Collected data
++++++++++++++++++++

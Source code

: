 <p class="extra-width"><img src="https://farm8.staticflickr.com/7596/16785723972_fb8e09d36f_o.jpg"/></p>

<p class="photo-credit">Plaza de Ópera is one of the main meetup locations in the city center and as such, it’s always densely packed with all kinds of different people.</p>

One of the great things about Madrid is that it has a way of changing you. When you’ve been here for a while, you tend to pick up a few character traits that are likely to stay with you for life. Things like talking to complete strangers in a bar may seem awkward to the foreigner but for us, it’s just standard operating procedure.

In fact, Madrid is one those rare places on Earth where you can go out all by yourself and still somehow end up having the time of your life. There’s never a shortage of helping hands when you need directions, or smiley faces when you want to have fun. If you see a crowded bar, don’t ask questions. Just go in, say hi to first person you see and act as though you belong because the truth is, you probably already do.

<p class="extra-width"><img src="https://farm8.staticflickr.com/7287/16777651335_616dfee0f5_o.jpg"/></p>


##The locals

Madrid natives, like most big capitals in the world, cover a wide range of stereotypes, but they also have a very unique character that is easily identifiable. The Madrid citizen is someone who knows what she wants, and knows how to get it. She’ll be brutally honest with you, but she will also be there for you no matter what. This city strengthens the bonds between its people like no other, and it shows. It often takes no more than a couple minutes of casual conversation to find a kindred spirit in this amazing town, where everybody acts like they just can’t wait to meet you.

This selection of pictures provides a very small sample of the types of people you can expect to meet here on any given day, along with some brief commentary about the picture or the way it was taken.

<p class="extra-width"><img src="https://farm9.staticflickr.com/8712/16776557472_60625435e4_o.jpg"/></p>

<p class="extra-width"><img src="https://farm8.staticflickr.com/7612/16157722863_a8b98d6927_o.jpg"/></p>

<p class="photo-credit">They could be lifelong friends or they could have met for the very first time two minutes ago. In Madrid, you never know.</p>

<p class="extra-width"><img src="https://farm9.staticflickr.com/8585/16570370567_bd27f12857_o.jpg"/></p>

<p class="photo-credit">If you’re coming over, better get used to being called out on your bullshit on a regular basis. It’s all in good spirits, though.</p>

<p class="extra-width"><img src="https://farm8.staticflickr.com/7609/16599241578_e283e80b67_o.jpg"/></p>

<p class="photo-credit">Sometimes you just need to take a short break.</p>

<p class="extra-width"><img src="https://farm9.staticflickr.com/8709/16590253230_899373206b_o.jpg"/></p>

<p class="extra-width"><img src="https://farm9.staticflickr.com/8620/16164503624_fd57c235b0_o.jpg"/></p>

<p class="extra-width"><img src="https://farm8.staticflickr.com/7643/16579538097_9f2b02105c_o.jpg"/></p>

++++++++++++++++++++

Your task is to quote, without any alteration, the lines running from the top of the records to the line that holds "of different people.</p>", both included.

Source code

: <p class="extra-width"><img src="https://farm8.staticflickr.com/7596/16785723972_fb8e09d36f_o.jpg"/></p>

<p class="photo-credit">Plaza de Ópera is one of the main meetup locations in the city center and as such, it’s always densely packed with all kinds of different people.</p>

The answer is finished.